Ten Years After: From UN Guiding Principles to Multi-Fiduciary Obligations
John Gerard Ruggie,
Caroline Rees and
Rachel Davis
Business and Human Rights Journal, 2021, vol. 6, issue 2, 179-197
Abstract:
For the first time in four decades, leading business associations, corporations, and the corporate law and governance community are seriously debating moving beyond shareholder primacy toward some form of ‘stakeholder governance. But the how question unveils significant differences of opinion as well as difficulties. We focus on a pathway that complements the ambition of stakeholder governance, but which current reform proposals have largely overlooked. We draw on practical experience in the field of business and human rights, where leading companies are increasingly embedding human rights due diligence processes into their strategic decision-making.

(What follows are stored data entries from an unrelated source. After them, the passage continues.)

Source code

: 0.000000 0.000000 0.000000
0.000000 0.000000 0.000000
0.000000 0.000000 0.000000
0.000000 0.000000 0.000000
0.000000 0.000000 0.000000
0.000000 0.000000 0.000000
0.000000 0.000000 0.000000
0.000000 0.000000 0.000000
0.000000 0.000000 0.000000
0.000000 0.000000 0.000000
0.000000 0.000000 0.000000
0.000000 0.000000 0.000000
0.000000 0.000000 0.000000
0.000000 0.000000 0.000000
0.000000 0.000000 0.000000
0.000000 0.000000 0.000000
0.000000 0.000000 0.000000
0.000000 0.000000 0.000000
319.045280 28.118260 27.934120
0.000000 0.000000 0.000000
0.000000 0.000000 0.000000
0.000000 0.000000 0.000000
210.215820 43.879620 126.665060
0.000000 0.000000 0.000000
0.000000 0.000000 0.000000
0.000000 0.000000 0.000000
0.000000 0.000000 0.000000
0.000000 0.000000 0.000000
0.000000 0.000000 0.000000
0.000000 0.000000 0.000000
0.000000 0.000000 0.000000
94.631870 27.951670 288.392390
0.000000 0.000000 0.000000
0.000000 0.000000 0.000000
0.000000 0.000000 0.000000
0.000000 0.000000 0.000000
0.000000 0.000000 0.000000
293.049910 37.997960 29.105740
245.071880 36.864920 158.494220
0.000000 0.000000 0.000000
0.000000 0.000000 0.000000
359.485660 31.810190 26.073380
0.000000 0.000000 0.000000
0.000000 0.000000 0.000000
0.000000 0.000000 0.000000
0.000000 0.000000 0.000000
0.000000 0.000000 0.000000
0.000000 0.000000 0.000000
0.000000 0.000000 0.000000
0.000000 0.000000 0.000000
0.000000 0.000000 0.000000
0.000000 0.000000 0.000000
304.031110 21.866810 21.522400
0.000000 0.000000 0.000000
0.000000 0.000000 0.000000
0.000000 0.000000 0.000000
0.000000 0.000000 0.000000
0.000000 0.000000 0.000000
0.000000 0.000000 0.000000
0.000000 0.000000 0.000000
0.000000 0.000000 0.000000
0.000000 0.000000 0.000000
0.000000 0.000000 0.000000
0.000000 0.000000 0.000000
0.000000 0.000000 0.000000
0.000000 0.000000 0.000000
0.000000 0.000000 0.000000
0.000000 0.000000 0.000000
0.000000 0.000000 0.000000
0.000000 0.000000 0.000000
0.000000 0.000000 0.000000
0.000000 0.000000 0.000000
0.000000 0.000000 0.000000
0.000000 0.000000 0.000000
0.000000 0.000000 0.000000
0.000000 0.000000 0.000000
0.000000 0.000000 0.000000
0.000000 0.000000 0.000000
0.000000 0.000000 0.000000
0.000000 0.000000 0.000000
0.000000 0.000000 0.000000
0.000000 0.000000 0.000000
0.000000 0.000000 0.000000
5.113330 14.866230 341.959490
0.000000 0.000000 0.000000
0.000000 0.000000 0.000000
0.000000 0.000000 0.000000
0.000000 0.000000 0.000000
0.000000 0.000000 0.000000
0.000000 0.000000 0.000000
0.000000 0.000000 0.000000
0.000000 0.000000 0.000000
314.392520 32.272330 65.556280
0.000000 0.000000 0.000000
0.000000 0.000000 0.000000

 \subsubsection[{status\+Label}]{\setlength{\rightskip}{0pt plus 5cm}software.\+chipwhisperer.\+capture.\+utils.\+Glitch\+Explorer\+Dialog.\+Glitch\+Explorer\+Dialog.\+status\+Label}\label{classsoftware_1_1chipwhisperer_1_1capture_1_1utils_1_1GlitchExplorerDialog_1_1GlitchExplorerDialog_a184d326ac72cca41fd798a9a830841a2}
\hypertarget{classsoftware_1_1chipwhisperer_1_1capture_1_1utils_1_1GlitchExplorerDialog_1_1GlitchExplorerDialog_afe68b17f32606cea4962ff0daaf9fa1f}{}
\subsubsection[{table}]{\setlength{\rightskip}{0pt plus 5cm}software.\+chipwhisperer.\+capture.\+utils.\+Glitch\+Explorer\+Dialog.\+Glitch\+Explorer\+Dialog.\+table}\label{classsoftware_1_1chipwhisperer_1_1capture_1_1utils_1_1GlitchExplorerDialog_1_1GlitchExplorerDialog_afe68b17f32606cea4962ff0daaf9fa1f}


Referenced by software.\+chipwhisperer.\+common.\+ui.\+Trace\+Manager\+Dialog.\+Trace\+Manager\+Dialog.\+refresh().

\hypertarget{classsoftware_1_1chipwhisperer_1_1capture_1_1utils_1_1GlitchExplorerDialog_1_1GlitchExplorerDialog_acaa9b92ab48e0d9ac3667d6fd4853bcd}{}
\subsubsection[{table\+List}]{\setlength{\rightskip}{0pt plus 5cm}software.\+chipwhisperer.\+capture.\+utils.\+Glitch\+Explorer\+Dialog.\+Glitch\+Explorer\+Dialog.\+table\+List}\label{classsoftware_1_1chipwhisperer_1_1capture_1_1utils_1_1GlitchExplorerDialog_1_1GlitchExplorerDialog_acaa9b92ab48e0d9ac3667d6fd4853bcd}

We contend that as human rights due diligence is made mandatory for companies, which it is in a growing number of jurisdictions, including for foreign firms with a significant business presence in them, risks to stakeholders become a material corporate governance issue. That makes it necessary for firms to address stakeholder concerns and to demonstrate that they are, with possible legal consequences for having failed to do where harm occurs. Such changes by themselves may not constitute a full-blown system of multi-fiduciary obligations, but they mark substantial strides on the path toward it, and they are doing it in the relatively near-term.